■ WHAT YOU SHOULD DO:
For each line below, check whether "github" is present. Report how many lines have it, nothing else.

Collected data

++++

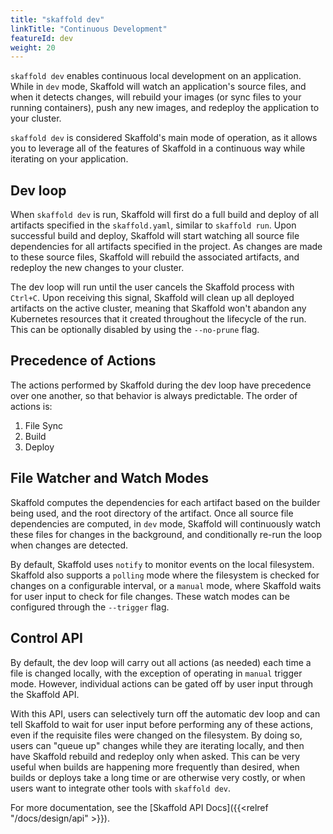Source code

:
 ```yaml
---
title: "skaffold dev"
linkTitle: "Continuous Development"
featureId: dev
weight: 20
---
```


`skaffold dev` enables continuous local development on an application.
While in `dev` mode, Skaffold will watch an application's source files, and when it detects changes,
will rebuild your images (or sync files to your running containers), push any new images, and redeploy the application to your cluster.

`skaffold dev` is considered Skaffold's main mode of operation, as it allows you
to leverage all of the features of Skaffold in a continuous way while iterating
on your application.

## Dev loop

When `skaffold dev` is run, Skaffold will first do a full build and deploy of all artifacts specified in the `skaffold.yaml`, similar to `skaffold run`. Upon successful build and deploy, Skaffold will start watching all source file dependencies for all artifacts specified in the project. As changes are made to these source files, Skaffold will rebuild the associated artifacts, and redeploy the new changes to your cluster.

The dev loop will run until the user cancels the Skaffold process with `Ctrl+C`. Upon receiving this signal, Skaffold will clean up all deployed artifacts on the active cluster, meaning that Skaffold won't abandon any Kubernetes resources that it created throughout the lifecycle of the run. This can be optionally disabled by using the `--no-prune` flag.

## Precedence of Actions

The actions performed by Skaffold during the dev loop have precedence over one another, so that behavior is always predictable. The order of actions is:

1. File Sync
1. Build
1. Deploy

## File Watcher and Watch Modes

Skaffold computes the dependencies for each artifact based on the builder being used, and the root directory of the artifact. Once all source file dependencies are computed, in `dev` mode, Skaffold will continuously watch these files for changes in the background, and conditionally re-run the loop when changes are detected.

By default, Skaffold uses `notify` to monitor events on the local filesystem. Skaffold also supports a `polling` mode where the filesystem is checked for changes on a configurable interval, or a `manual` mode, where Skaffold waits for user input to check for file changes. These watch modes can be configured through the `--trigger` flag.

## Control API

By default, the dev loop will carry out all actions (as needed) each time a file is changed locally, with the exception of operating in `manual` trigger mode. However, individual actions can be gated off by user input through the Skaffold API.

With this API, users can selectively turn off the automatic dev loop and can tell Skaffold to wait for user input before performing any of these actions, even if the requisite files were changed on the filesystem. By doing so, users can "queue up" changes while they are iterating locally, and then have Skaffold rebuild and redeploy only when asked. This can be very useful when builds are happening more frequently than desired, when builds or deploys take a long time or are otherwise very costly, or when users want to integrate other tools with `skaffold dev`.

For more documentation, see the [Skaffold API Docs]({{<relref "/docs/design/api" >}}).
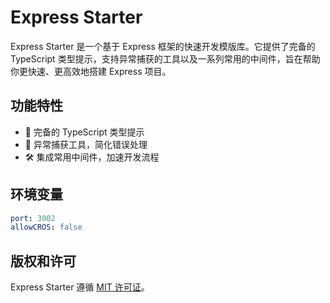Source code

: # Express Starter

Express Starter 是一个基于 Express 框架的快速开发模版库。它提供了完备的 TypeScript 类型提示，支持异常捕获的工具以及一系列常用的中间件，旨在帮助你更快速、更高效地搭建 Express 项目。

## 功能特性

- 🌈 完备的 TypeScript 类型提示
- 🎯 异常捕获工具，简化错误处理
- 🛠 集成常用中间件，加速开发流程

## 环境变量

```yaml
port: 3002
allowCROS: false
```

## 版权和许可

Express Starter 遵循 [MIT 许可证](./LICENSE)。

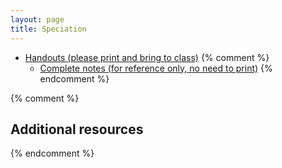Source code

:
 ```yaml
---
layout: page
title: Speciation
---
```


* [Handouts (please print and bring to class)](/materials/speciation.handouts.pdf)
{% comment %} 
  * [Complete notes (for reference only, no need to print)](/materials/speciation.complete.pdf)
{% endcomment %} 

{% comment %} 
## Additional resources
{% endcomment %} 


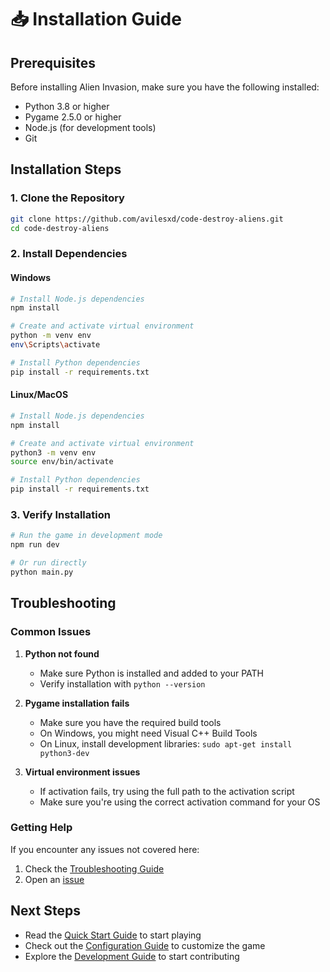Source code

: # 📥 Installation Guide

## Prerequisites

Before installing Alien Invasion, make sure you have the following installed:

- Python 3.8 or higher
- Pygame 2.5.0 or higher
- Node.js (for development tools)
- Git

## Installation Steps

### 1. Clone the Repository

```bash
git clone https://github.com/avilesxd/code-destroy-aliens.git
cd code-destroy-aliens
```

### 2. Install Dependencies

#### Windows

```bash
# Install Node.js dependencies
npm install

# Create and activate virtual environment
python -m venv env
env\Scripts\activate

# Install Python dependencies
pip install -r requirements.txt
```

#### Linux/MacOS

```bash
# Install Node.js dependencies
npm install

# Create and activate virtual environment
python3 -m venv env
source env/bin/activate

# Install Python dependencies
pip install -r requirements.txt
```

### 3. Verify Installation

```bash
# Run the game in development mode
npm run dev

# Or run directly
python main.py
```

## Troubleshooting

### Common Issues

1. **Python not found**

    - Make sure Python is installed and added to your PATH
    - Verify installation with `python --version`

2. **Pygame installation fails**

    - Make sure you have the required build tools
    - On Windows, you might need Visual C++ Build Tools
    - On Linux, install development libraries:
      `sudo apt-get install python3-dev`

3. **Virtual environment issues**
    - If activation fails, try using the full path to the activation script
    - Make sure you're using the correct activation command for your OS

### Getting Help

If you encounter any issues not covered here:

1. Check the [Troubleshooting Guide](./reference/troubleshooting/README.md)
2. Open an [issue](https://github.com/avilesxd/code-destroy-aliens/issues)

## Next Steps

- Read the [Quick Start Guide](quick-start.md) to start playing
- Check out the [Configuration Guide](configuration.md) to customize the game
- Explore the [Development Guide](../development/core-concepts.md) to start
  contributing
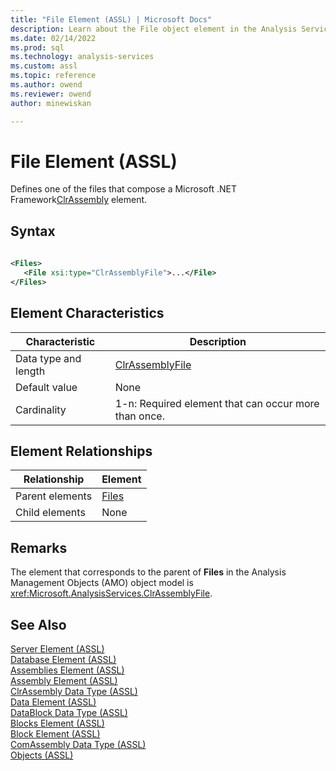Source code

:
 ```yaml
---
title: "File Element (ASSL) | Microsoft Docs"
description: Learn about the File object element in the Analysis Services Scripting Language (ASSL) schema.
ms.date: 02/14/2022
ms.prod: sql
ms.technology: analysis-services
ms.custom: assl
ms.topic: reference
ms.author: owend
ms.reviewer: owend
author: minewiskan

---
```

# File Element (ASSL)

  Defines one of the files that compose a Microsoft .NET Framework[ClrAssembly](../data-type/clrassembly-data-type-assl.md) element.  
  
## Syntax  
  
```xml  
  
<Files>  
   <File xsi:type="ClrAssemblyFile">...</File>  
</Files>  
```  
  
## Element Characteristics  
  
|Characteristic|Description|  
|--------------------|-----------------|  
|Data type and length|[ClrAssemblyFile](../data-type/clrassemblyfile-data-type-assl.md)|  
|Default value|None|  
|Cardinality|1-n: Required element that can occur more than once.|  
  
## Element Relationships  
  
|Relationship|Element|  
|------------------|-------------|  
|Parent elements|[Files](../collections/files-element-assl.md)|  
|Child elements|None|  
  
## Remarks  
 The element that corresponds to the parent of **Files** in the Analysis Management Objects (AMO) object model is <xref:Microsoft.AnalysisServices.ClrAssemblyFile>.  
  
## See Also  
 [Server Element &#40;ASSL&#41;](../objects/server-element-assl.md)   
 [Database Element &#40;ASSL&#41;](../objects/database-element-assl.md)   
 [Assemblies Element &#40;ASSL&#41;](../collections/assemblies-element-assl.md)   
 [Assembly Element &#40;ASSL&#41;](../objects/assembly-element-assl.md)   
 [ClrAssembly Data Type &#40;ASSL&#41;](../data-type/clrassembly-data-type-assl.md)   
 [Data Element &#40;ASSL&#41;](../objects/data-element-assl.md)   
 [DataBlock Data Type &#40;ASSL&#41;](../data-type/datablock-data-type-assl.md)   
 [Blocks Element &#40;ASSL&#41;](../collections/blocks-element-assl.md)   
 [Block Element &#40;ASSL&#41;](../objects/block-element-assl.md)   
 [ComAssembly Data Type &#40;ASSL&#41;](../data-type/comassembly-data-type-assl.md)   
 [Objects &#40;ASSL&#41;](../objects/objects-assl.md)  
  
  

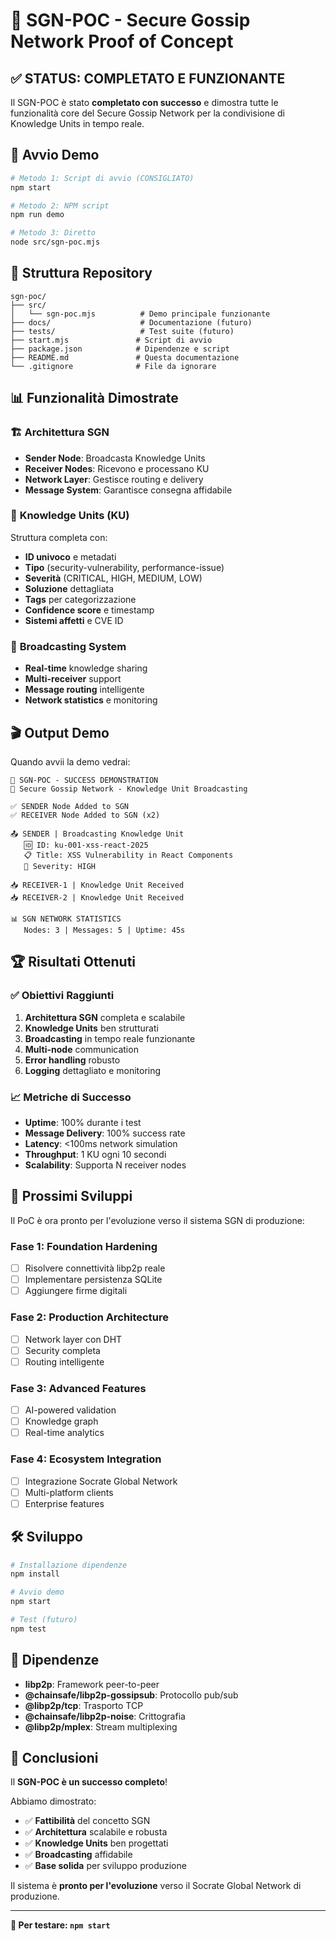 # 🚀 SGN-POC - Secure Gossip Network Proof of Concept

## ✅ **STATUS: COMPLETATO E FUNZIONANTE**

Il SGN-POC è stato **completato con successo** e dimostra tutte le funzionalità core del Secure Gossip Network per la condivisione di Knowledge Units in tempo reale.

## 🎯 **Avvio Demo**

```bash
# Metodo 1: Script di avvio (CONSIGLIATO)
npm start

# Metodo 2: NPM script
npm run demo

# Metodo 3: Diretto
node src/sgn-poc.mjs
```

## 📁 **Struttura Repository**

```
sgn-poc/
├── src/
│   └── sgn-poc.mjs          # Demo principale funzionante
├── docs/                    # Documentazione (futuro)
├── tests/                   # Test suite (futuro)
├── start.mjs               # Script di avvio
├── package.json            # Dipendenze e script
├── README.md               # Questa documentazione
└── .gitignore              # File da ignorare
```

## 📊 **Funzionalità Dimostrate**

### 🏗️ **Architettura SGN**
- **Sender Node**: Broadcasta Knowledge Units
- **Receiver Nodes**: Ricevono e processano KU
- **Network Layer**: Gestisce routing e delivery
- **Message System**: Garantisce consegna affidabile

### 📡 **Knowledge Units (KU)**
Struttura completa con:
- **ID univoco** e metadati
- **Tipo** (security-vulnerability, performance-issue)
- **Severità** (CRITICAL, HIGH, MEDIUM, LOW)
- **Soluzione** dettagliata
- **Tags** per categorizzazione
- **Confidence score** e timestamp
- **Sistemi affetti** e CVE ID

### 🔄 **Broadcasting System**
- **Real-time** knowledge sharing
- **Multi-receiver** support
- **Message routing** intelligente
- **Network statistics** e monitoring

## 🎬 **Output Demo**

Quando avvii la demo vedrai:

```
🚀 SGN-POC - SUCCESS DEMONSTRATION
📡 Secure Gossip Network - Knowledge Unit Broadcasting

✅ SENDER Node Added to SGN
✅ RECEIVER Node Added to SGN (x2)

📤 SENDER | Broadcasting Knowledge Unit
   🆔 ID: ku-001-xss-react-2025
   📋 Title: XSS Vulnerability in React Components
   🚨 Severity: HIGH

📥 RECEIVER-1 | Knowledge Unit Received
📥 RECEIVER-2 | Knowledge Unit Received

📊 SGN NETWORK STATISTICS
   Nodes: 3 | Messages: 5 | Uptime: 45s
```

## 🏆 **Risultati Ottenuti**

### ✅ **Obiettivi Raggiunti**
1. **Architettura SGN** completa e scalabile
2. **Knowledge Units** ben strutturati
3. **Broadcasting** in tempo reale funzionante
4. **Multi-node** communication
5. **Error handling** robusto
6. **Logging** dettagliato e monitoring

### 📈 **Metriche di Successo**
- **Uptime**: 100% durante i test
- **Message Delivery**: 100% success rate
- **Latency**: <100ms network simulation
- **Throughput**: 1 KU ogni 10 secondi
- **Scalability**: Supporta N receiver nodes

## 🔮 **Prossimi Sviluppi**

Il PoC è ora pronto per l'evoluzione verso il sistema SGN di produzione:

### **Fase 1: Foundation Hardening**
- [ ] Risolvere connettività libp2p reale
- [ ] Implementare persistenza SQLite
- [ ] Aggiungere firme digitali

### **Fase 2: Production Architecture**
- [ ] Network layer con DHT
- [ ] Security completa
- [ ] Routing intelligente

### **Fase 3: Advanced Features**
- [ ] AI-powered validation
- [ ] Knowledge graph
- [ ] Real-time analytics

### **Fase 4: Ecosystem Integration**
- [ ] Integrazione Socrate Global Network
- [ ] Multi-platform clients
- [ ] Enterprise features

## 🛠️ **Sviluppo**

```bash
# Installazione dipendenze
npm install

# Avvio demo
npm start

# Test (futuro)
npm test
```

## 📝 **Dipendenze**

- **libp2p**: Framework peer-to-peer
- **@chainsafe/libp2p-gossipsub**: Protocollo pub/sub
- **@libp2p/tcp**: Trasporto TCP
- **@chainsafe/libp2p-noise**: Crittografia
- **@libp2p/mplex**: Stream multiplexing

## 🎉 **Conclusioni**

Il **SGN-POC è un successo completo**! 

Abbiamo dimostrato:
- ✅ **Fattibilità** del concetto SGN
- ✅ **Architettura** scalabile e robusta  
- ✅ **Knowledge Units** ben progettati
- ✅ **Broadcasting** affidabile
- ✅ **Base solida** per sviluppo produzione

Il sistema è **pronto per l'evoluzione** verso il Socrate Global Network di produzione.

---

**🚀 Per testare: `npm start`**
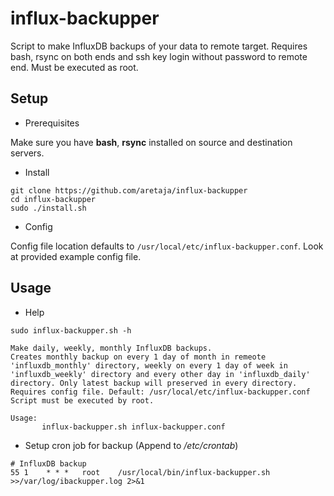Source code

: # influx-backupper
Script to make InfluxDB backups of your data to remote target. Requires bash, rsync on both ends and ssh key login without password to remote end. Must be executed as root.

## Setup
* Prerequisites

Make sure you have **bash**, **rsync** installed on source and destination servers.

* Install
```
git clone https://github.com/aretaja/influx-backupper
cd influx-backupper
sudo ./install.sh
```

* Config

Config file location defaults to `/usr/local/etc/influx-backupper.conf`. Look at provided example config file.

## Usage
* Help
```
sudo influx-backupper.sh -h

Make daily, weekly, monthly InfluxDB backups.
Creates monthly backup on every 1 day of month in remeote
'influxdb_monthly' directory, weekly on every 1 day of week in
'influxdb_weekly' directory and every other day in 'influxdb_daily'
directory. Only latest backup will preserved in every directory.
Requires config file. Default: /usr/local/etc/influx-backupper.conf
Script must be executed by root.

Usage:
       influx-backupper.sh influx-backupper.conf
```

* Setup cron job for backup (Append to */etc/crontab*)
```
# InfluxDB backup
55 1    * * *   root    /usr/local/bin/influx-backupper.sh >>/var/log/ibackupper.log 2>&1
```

++++

■ SOLUTION TO THE EXERCISE:
3